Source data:
========================================================================

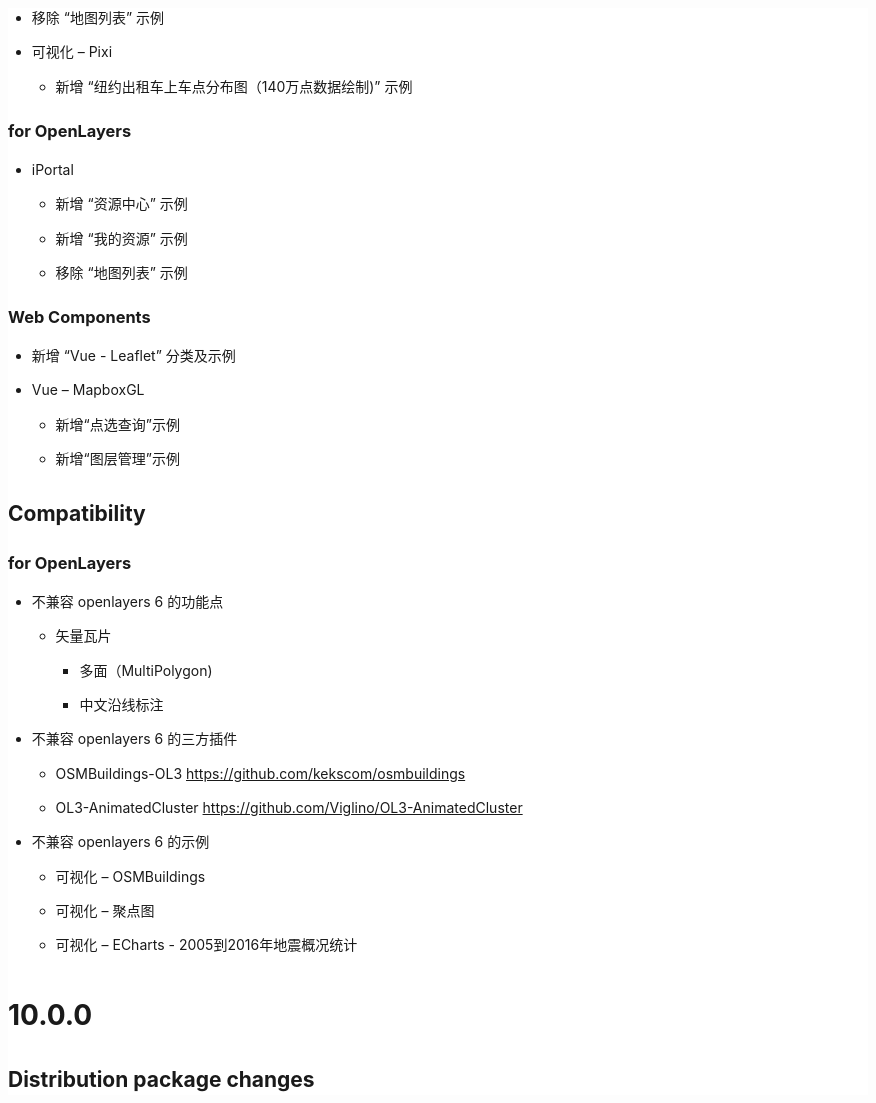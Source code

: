   - 移除 “地图列表” 示例

- 可视化 – Pixi

  - 新增 “纽约出租车上车点分布图（140万点数据绘制)” 示例

### for OpenLayers

- iPortal

  - 新增 “资源中心” 示例

  - 新增 “我的资源” 示例

  - 移除 “地图列表” 示例

### Web Components

- 新增 “Vue - Leaflet” 分类及示例

- Vue – MapboxGL

  - 新增“点选查询”示例

  - 新增“图层管理”示例


## Compatibility

### for OpenLayers

- 不兼容 openlayers 6 的功能点

  - 矢量瓦片

    - 多面（MultiPolygon)
  
    - 中文沿线标注

- 不兼容 openlayers 6 的三方插件

  - OSMBuildings-OL3 https://github.com/kekscom/osmbuildings

  - OL3-AnimatedCluster https://github.com/Viglino/OL3-AnimatedCluster

- 不兼容 openlayers 6 的示例

  - 可视化 – OSMBuildings

  - 可视化 – 聚点图

  - 可视化 – ECharts - 2005到2016年地震概况统计



# 10.0.0 #

## Distribution package changes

========================================================================

ASSIGNED TASK.
Output exactly what runs from the line with "- 可视化 – 聚点图" to the final line above, both lines included, and nothing else.

TASK RESPONSE.
  - 可视化 – 聚点图

  - 可视化 – ECharts - 2005到2016年地震概况统计



# 10.0.0 #

## Distribution package changes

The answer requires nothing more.